Directions ▸
When the line containing "On the other hand or recently MC techniques" appears in the data below, begin copying there and stop only after the line containing "due to limited".

Saved data entries:
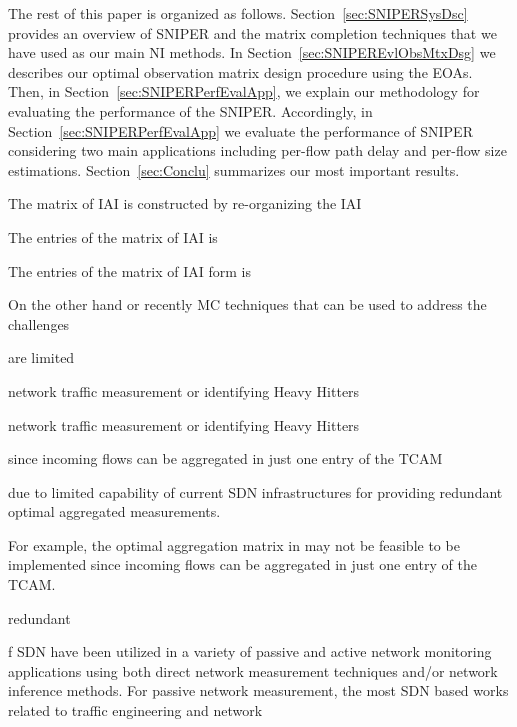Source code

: The rest of this paper is organized as follows. Section~\ref{sec:SNIPERSysDsc} provides an overview of SNIPER and
the matrix completion techniques that we have used as our main NI methods.  In Section~\ref{sec:SNIPEREvlObsMtxDsg} we describes our
optimal observation matrix design procedure using the EOAs. Then, in Section~\ref{sec:SNIPERPerfEvalApp}, we explain our methodology for evaluating the performance of the SNIPER. Accordingly, in Section~\ref{sec:SNIPERPerfEvalApp} we evaluate the performance of SNIPER considering two main applications including per-flow path delay and per-flow size estimations. Section~\ref{sec:Conclu} summarizes our most important results. 





 

The matrix of IAI is constructed by re-organizing the IAI 

The entries of the matrix of IAI is 

The entries of the matrix of IAI form is 



On the other hand or recently MC techniques
that can be used to address the challenges 



are limited 

network traffic measurement or identifying Heavy Hitters

network traffic measurement or identifying Heavy Hitters


 since incoming flows can be aggregated in just one entry of the TCAM

 due to limited capability of current SDN infrastructures for providing redundant optimal aggregated measurements.  


For example, the optimal aggregation matrix in \cite{IF14iSTAMP:2014} may not be feasible to be implemented since incoming flows can be aggregated in just one entry of the TCAM.  

redundant


f SDN have been utilized in a variety of passive and active network monitoring applications using both direct network measurement techniques and/or network inference methods. For passive network measurement, the most SDN based works related to traffic engineering and network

Answer to this exercise ▸
On the other hand or recently MC techniques
that can be used to address the challenges 



are limited 

network traffic measurement or identifying Heavy Hitters

network traffic measurement or identifying Heavy Hitters


 since incoming flows can be aggregated in just one entry of the TCAM

 due to limited capability of current SDN infrastructures for providing redundant optimal aggregated measurements.  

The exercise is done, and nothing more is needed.